• _Task brief_:
What lines of the listing include the string "Dynam"? Show them all.

• _Provided records_:
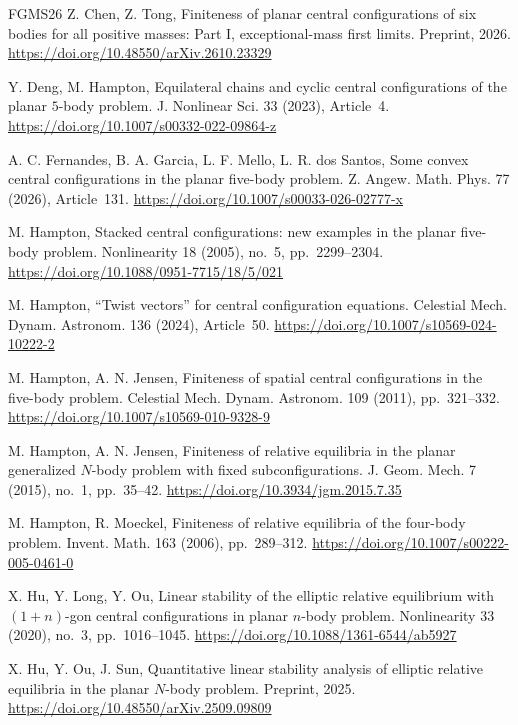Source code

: \documentclass[Threeside,11pt]{article}
\theoremstyle{definition}
\theoremstyle{remark}
\numberwithin{equation}{section}
\theoremstyle{remark}
\begin{document}
\begin{thebibliography}{FGMS26}
Z. Chen, Z. Tong, 
Finiteness of planar central configurations of six bodies for all positive masses: Part I, exceptional-mass first limits. Preprint, 2026. \url{https://doi.org/10.48550/arXiv.2610.23329}




Y. Deng, M. Hampton,
Equilateral chains and cyclic central configurations of the
planar $5$-body problem.
J. Nonlinear Sci. 33 (2023), Article~4.
\url{https://doi.org/10.1007/s00332-022-09864-z}

A. C. Fernandes, B. A. Garcia, L. F. Mello, L. R. dos Santos,
Some convex central configurations in the planar five-body problem.
Z. Angew. Math. Phys. 77 (2026), Article~131.
\url{https://doi.org/10.1007/s00033-026-02777-x}

M. Hampton,
Stacked central configurations: new examples in the planar five-body problem.
Nonlinearity 18 (2005), no.~5, pp.~2299--2304.
\url{https://doi.org/10.1088/0951-7715/18/5/021}

M. Hampton,
``Twist vectors'' for central configuration equations.
Celestial Mech. Dynam. Astronom. 136 (2024), Article~50.
\url{https://doi.org/10.1007/s10569-024-10222-2}

M. Hampton, A. N. Jensen,
Finiteness of spatial central configurations in the
five-body problem.
Celestial Mech. Dynam. Astronom. 109 (2011), pp.~321--332.
\url{https://doi.org/10.1007/s10569-010-9328-9}

M. Hampton, A. N. Jensen,
Finiteness of relative equilibria in the planar generalized $N$-body
problem with fixed subconfigurations.
J. Geom. Mech. 7 (2015), no.~1, pp.~35--42.
\url{https://doi.org/10.3934/jgm.2015.7.35}

M. Hampton, R. Moeckel,
Finiteness of relative equilibria of the four-body problem.
Invent. Math. 163 (2006), pp.~289--312.
\url{https://doi.org/10.1007/s00222-005-0461-0}

X. Hu, Y. Long, Y. Ou,
Linear stability of the elliptic relative equilibrium
with $(1+n)$-gon central configurations in planar $n$-body problem.
Nonlinearity 33 (2020), no.~3, pp.~1016--1045.
\url{https://doi.org/10.1088/1361-6544/ab5927}

X. Hu, Y. Ou, J. Sun,
Quantitative linear stability analysis of elliptic
relative equilibria in the planar $N$-body problem.
Preprint, 2025.
\url{https://doi.org/10.48550/arXiv.2509.09809}


\end{thebibliography}
\end{document}
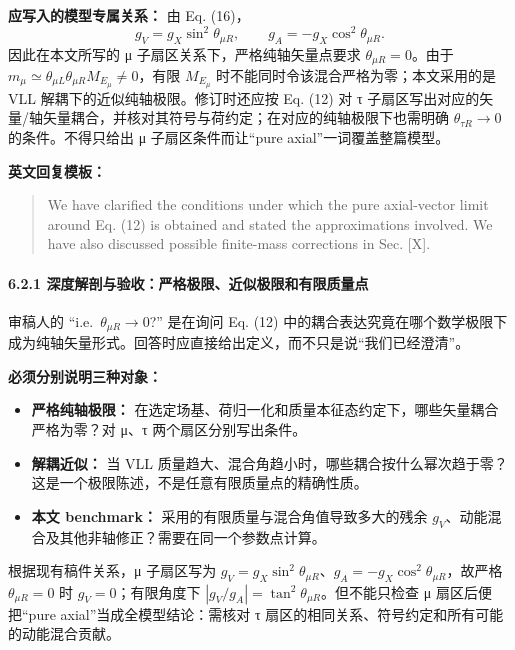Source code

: \documentclass[
]{article}
\providecommand{\tightlist}{%
  \setlength{\itemsep}{0pt}\setlength{\parskip}{0pt}}
\begin{document}
\textbf{应写入的模型专属关系：} 由 Eq. (16)， \[
g_V=g_X\sin^2\theta_{\mu R},\qquad g_A=-g_X\cos^2\theta_{\mu R}.
\] 因此在本文所写的 μ 子扇区关系下，严格纯轴矢量点要求
\(\theta_{\mu R}=0\)。由于
\(m_\mu\simeq\theta_{\mu L}\theta_{\mu R}M_{E_\mu}\neq0\)，有限
\(M_{E_\mu}\) 时不能同时令该混合严格为零；本文采用的是 VLL
解耦下的近似纯轴极限。修订时还应按 Eq. (12) 对 τ
子扇区写出对应的矢量/轴矢量耦合，并核对其符号与荷约定；在对应的纯轴极限下也需明确
\(\theta_{\tau R}\to0\) 的条件。不得只给出 μ 子扇区条件而让``pure
axial''一词覆盖整篇模型。

\textbf{英文回复模板：}

\begin{quote}
We have clarified the conditions under which the pure axial-vector limit
around Eq. (12) is obtained and stated the approximations involved. We
have also discussed possible finite-mass corrections in Sec. {[}X{]}.
\end{quote}

\paragraph{6.2.1
深度解剖与验收：严格极限、近似极限和有限质量点}\label{ux6df1ux5ea6ux89e3ux5256ux4e0eux9a8cux6536ux4e25ux683cux6781ux9650ux8fd1ux4f3cux6781ux9650ux548cux6709ux9650ux8d28ux91cfux70b9}

审稿人的 ``i.e.~\(\theta_{\mu R}\to0\)?'' 是在询问 Eq. (12)
中的耦合表达究竟在哪个数学极限下成为纯轴矢量形式。回答时应直接给出定义，而不只是说``我们已经澄清''。

\textbf{必须分别说明三种对象：}

\begin{itemize}
\tightlist
\item
  \textbf{严格纯轴极限：}
  在选定场基、荷归一化和质量本征态约定下，哪些矢量耦合严格为零？对 μ、τ
  两个扇区分别写出条件。
\item
  \textbf{解耦近似：} 当 VLL
  质量趋大、混合角趋小时，哪些耦合按什么幂次趋于零？这是一个极限陈述，不是任意有限质量点的精确性质。
\item
  \textbf{本文 benchmark：} 采用的有限质量与混合角值导致多大的残余
  \(g_V\)、动能混合及其他非轴修正？需要在同一个参数点计算。
\end{itemize}

根据现有稿件关系，μ 子扇区写为
\(g_V=g_X\sin^2\theta_{\mu R}\)、\(g_A=-g_X\cos^2\theta_{\mu R}\)，故严格
\(\theta_{\mu R}=0\) 时 \(g_V=0\)；有限角度下
\(|g_V/g_A|=\tan^2\theta_{\mu R}\)。但不能只检查 μ 扇区后便把``pure
axial''当成全模型结论：需核对 τ
扇区的相同关系、符号约定和所有可能的动能混合贡献。
\end{document}
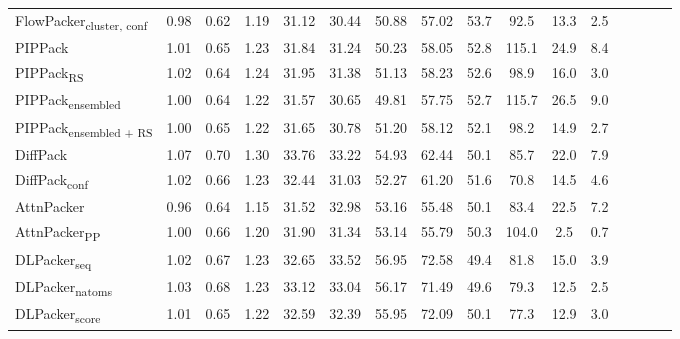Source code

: \begin{table}
{\begin{tabular}{@{}lccccccccccccccc@{}}
                \textnormal{\hspace{0.5cm}FlowPacker\textsubscript{cluster, conf}} & 0.98 & 0.62 & 1.19 & 31.12 & 30.44 & 50.88 & 57.02 & 53.7 & 92.5 & 13.3 & 2.5 \\
                \textnormal{\hspace{0.5cm}PIPPack} & 1.01 & 0.65 & 1.23 & 31.84 & 31.24 & 50.23 & 58.05 & 52.8 & 115.1 & 24.9 & 8.4 \\
                \textnormal{\hspace{0.5cm}PIPPack\textsubscript{RS}} & 1.02 & 0.64 & 1.24 & 31.95 & 31.38 & 51.13 & 58.23 & 52.6 & 98.9 & 16.0 & 3.0 \\
                \textnormal{\hspace{0.5cm}PIPPack\textsubscript{ensembled}} & 1.00 & 0.64 & 1.22 & 31.57 & 30.65 & 49.81 & 57.75 & 52.7 & 115.7 & 26.5 & 9.0 \\
                \textnormal{\hspace{0.5cm}PIPPack\textsubscript{ensembled + RS}} & 1.00 & 0.65 & 1.22 & 31.65 & 30.78 & 51.20 & 58.12 & 52.1 & 98.2 & 14.9 & 2.7 \\
                \textnormal{\hspace{0.5cm}DiffPack} & 1.07 & 0.70 & 1.30 & 33.76 & 33.22 & 54.93 & 62.44 & 50.1 & 85.7 & 22.0 & 7.9 \\
                \textnormal{\hspace{0.5cm}DiffPack\textsubscript{conf}} & 1.02 & 0.66 & 1.23 & 32.44 & 31.03 & 52.27 & 61.20 & 51.6 & 70.8 & 14.5 & 4.6 \\
                \textnormal{\hspace{0.5cm}AttnPacker} & 0.96 & 0.64 & 1.15 & 31.52 & 32.98 & 53.16 & 55.48 & 50.1 & 83.4 & 22.5 & 7.2 \\
                \textnormal{\hspace{0.5cm}AttnPacker\textsubscript{PP}} & 1.00 & 0.66 & 1.20 & 31.90 & 31.34 & 53.14 & 55.79 & 50.3 & 104.0 & 2.5 & 0.7 \\
                \textnormal{\hspace{0.5cm}DLPacker\textsubscript{seq}} & 1.02 & 0.67 & 1.23 & 32.65 & 33.52 & 56.95 & 72.58 & 49.4 & 81.8 & 15.0 & 3.9 \\
                \textnormal{\hspace{0.5cm}DLPacker\textsubscript{natoms}} & 1.03 & 0.68 & 1.23 & 33.12 & 33.04 & 56.17 & 71.49 & 49.6 & 79.3 & 12.5 & 2.5 \\
                \textnormal{\hspace{0.5cm}DLPacker\textsubscript{score}} & 1.01 & 0.65 & 1.22 & 32.59 & 32.39 & 55.95 & 72.09 & 50.1 & 77.3 & 12.9 & 3.0 \\

\end{tabular}}
\end{table}
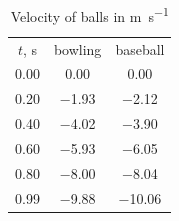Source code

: \begin{table}
  \caption{Velocity of balls in \unit{\meter\per\second}}
  \label{tab:4}
  \begin{ruledtabular}
    \begin{tabular}{ccc}
      $t$, \unit{\second} & bowling & baseball \\
      \colrule
      \num{0.00} & \num{0.00} & \num{0.00} \\
      \num{0.20} & \num{-1.93} & \num{-2.12} \\
      \num{0.40} & \num{-4.02} & \num{-3.90} \\
      \num{0.60} & \num{-5.93} & \num{-6.05} \\
      \num{0.80} & \num{-8.00} & \num{-8.04} \\
      \num{0.99} & \num{-9.88} & \num{-10.06} \\
    \end{tabular}
  \end{ruledtabular}
\end{table}
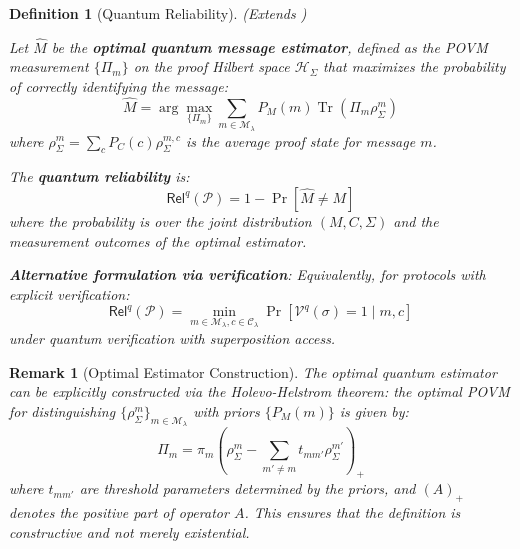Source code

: \documentclass{ieeeaccess}
\newcommand{\Rel}{\mathsf{Rel}}
\newtheorem{definition}{Definition}[section]
\newtheorem{remark}{Remark}[section]
\begin{document}
\begin{definition}[Quantum Reliability]

\label{def:relq}
\textit{(Extends \cite[Definition III-B.2]{Minka2026CRO})}

Let $\hat{M}$ be the \textbf{optimal quantum message estimator}, defined as the POVM measurement $\{\Pi_m\}$ on the proof Hilbert space $\mathcal{H}_\Sigma$ that maximizes the probability of correctly identifying the message:
\begin{equation}
    \hat{M} = \arg\max_{\{\Pi_m\}} \sum_{m \in \mathcal{M}_\lambda} P_M(m) \operatorname{Tr}(\Pi_m \rho_\Sigma^m)
\end{equation}
where $\rho_\Sigma^m = \sum_c P_C(c) \rho_\Sigma^{m,c}$ is the average proof state for message $m$.

The \textbf{quantum reliability} is:
\begin{equation}
    \Rel^q(\mathcal{P}) = 1 - \Pr[\hat{M} \neq M]
\end{equation}
where the probability is over the joint distribution $(M, C, \Sigma)$ and the measurement outcomes of the optimal estimator.

\textbf{Alternative formulation via verification}: Equivalently, for protocols with explicit verification:
\begin{equation}
    \Rel^q(\mathcal{P}) = \min_{m \in \mathcal{M}_\lambda, c \in \mathcal{C}_\lambda} \Pr[\mathcal{V}^q(\sigma) = 1 \mid m, c]
\end{equation}
under quantum verification with superposition access.
\end{definition}

\begin{remark}[Optimal Estimator Construction]
The optimal quantum estimator can be explicitly constructed via the Holevo-Helstrom theorem: the optimal POVM for distinguishing $\{\rho_\Sigma^m\}_{m \in \mathcal{M}_\lambda}$ with priors $\{P_M(m)\}$ is given by:
\begin{equation}
    \Pi_m = \pi_m \left( \rho_\Sigma^m - \sum_{m' \neq m} t_{mm'} \rho_\Sigma^{m'} \right)_+
\end{equation}
where $t_{mm'}$ are threshold parameters determined by the priors, and $(A)_+$ denotes the positive part of operator $A$. This ensures that the definition is constructive and not merely existential.
\end{remark}
\end{document}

• _Answer space_:
Celestial Mech. Dynam. Astronom. 136 (2024), Article~50.
Celestial Mech. Dynam. Astronom. 109 (2011), pp.~321--332.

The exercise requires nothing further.